Brexit - Chequers Plan

I appreciate, understand and respect strongly held views, reasonably expressed, on both sides of the Brexit debate.

However, we had a binary choice at the referendum. 57% of South West Wiltshire voters voted to leave the EU in 2016. I was one of them. 

So called soft Brexit wasn’t on the ballot paper.  Indeed, campaigners on both sides made it very clear that Brexit meant leaving the Customs Union, Single Market and jurisdiction of the European Court of Justice. Last year my party and all of its candidates, now MPs, stood and won on a manifesto committed to doing just that. 80% of all voters at the general election backed parties pledged to leaving the EU. Not now doing so would be to hold the public in contempt. Democrats don’t do that.

The legislation already passed and that going through right now will make Brexit possible.

But I want to do better than that. I want a UK-EU free trade area that will position Britain to advance commercially with Europe and with partners much further afield. After all, we have always been a global trading nation.

The Chequers plan isn’t perfect. It won’t satisfy everyone. But if it’s a bottom line and not opening gambit it’ll just about do for me. 

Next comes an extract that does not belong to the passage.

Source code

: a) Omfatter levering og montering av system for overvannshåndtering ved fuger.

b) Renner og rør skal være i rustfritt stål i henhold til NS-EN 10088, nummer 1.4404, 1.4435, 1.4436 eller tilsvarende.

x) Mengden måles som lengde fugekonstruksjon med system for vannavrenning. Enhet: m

The plan is now being considered by the European Commission in advance of its summit in the Autumn. The time for froideur is over. It needs to understand what’s politically do-able at Westminster. If it rejects this plan, it’s going to be ‘no deal.’  The fault for such an abject political failure would lie with the EU, not with Mrs May and her administration. The UK government has jumped through hoops and over hurdles to craft something that is true to the referendum, that will protect and promote prosperity in the British Isles and continental Europe and that will deliver the wider benefits that close cooperation with good friends and neighbours generates.